Exercise instructions » To complete the exercise, write out all the data exactly.
BEGIN Records for the exercise
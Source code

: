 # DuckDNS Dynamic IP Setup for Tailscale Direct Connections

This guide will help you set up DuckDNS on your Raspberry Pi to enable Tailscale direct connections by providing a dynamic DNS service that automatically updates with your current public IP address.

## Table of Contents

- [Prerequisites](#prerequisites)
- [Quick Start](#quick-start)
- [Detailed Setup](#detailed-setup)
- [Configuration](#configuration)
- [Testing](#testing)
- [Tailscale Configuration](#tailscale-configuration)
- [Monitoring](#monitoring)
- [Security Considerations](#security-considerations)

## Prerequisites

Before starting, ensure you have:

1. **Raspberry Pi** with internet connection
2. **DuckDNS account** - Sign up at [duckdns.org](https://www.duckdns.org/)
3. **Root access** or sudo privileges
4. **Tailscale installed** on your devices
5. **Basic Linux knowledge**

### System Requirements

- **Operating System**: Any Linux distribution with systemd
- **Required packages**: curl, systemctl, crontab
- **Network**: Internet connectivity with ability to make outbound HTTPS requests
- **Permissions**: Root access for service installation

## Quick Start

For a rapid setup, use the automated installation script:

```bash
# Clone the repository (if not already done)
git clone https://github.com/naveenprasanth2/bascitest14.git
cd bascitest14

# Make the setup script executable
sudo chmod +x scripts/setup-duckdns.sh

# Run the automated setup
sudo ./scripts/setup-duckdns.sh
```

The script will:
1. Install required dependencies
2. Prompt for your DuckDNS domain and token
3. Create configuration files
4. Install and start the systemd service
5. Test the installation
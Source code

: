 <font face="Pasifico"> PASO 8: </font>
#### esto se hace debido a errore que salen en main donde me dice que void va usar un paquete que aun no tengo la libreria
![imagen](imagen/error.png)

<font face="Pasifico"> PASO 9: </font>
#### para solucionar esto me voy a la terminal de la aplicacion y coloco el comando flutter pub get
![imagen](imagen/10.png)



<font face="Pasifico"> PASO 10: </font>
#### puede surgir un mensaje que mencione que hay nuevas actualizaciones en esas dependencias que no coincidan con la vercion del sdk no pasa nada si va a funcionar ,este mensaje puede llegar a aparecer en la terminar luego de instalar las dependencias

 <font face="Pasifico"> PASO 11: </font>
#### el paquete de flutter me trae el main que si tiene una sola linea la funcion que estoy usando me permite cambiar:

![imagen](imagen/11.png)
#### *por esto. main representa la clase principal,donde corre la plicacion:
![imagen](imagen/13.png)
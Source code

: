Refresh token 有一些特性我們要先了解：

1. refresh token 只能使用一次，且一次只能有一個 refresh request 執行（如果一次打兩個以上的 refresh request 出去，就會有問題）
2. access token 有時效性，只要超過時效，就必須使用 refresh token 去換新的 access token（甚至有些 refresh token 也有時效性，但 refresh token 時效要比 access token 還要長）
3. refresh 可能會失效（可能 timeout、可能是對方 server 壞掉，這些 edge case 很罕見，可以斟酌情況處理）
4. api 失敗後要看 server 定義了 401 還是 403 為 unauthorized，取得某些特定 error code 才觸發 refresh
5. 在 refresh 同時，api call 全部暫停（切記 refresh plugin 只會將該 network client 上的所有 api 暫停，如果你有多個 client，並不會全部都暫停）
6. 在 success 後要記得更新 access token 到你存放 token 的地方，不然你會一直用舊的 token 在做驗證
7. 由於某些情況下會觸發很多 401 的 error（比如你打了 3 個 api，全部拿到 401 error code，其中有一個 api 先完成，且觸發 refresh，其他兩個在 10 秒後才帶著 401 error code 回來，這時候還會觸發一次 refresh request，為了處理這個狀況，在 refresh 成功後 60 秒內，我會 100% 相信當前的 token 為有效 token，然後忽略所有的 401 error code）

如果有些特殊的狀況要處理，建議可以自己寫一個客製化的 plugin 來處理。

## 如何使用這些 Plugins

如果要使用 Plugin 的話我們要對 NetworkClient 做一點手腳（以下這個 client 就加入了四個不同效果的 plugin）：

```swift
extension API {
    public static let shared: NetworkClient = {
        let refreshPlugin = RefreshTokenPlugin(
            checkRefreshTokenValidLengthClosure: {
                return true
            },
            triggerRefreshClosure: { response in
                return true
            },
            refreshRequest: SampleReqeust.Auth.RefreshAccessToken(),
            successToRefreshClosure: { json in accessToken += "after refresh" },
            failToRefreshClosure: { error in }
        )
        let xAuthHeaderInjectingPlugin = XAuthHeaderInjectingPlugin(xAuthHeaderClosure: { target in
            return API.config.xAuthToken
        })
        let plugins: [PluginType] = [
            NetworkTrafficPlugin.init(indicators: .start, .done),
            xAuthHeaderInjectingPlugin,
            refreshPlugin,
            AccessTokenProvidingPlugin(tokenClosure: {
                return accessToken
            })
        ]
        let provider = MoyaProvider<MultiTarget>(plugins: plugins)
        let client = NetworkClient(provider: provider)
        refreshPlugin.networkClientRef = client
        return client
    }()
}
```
END Records for the exercise
Solution to the exercise »
Source code

: # DuckDNS Dynamic IP Setup for Tailscale Direct Connections

This guide will help you set up DuckDNS on your Raspberry Pi to enable Tailscale direct connections by providing a dynamic DNS service that automatically updates with your current public IP address.

## Table of Contents

- [Prerequisites](#prerequisites)
- [Quick Start](#quick-start)
- [Detailed Setup](#detailed-setup)
- [Configuration](#configuration)
- [Testing](#testing)
- [Tailscale Configuration](#tailscale-configuration)
- [Monitoring](#monitoring)
- [Security Considerations](#security-considerations)

## Prerequisites

Before starting, ensure you have:

1. **Raspberry Pi** with internet connection
2. **DuckDNS account** - Sign up at [duckdns.org](https://www.duckdns.org/)
3. **Root access** or sudo privileges
4. **Tailscale installed** on your devices
5. **Basic Linux knowledge**

### System Requirements

- **Operating System**: Any Linux distribution with systemd
- **Required packages**: curl, systemctl, crontab
- **Network**: Internet connectivity with ability to make outbound HTTPS requests
- **Permissions**: Root access for service installation

## Quick Start

For a rapid setup, use the automated installation script:

```bash
# Clone the repository (if not already done)
git clone https://github.com/naveenprasanth2/bascitest14.git
cd bascitest14

# Make the setup script executable
sudo chmod +x scripts/setup-duckdns.sh

# Run the automated setup
sudo ./scripts/setup-duckdns.sh
```

The script will:
1. Install required dependencies
2. Prompt for your DuckDNS domain and token
3. Create configuration files
4. Install and start the systemd service
5. Test the installation
Source code

: <font face="Pasifico"> PASO 8: </font>
#### esto se hace debido a errore que salen en main donde me dice que void va usar un paquete que aun no tengo la libreria
![imagen](imagen/error.png)

<font face="Pasifico"> PASO 9: </font>
#### para solucionar esto me voy a la terminal de la aplicacion y coloco el comando flutter pub get
![imagen](imagen/10.png)



<font face="Pasifico"> PASO 10: </font>
#### puede surgir un mensaje que mencione que hay nuevas actualizaciones en esas dependencias que no coincidan con la vercion del sdk no pasa nada si va a funcionar ,este mensaje puede llegar a aparecer en la terminar luego de instalar las dependencias

 <font face="Pasifico"> PASO 11: </font>
#### el paquete de flutter me trae el main que si tiene una sola linea la funcion que estoy usando me permite cambiar:

![imagen](imagen/11.png)
#### *por esto. main representa la clase principal,donde corre la plicacion:
![imagen](imagen/13.png)
Source code

:Refresh token 有一些特性我們要先了解：

1. refresh token 只能使用一次，且一次只能有一個 refresh request 執行（如果一次打兩個以上的 refresh request 出去，就會有問題）
2. access token 有時效性，只要超過時效，就必須使用 refresh token 去換新的 access token（甚至有些 refresh token 也有時效性，但 refresh token 時效要比 access token 還要長）
3. refresh 可能會失效（可能 timeout、可能是對方 server 壞掉，這些 edge case 很罕見，可以斟酌情況處理）
4. api 失敗後要看 server 定義了 401 還是 403 為 unauthorized，取得某些特定 error code 才觸發 refresh
5. 在 refresh 同時，api call 全部暫停（切記 refresh plugin 只會將該 network client 上的所有 api 暫停，如果你有多個 client，並不會全部都暫停）
6. 在 success 後要記得更新 access token 到你存放 token 的地方，不然你會一直用舊的 token 在做驗證
7. 由於某些情況下會觸發很多 401 的 error（比如你打了 3 個 api，全部拿到 401 error code，其中有一個 api 先完成，且觸發 refresh，其他兩個在 10 秒後才帶著 401 error code 回來，這時候還會觸發一次 refresh request，為了處理這個狀況，在 refresh 成功後 60 秒內，我會 100% 相信當前的 token 為有效 token，然後忽略所有的 401 error code）

如果有些特殊的狀況要處理，建議可以自己寫一個客製化的 plugin 來處理。

## 如何使用這些 Plugins

如果要使用 Plugin 的話我們要對 NetworkClient 做一點手腳（以下這個 client 就加入了四個不同效果的 plugin）：

```swift
extension API {
    public static let shared: NetworkClient = {
        let refreshPlugin = RefreshTokenPlugin(
            checkRefreshTokenValidLengthClosure: {
                return true
            },
            triggerRefreshClosure: { response in
                return true
            },
            refreshRequest: SampleReqeust.Auth.RefreshAccessToken(),
            successToRefreshClosure: { json in accessToken += "after refresh" },
            failToRefreshClosure: { error in }
        )
        let xAuthHeaderInjectingPlugin = XAuthHeaderInjectingPlugin(xAuthHeaderClosure: { target in
            return API.config.xAuthToken
        })
        let plugins: [PluginType] = [
            NetworkTrafficPlugin.init(indicators: .start, .done),
            xAuthHeaderInjectingPlugin,
            refreshPlugin,
            AccessTokenProvidingPlugin(tokenClosure: {
                return accessToken
            })
        ]
        let provider = MoyaProvider<MultiTarget>(plugins: plugins)
        let client = NetworkClient(provider: provider)
        refreshPlugin.networkClientRef = client
        return client
    }()
}
```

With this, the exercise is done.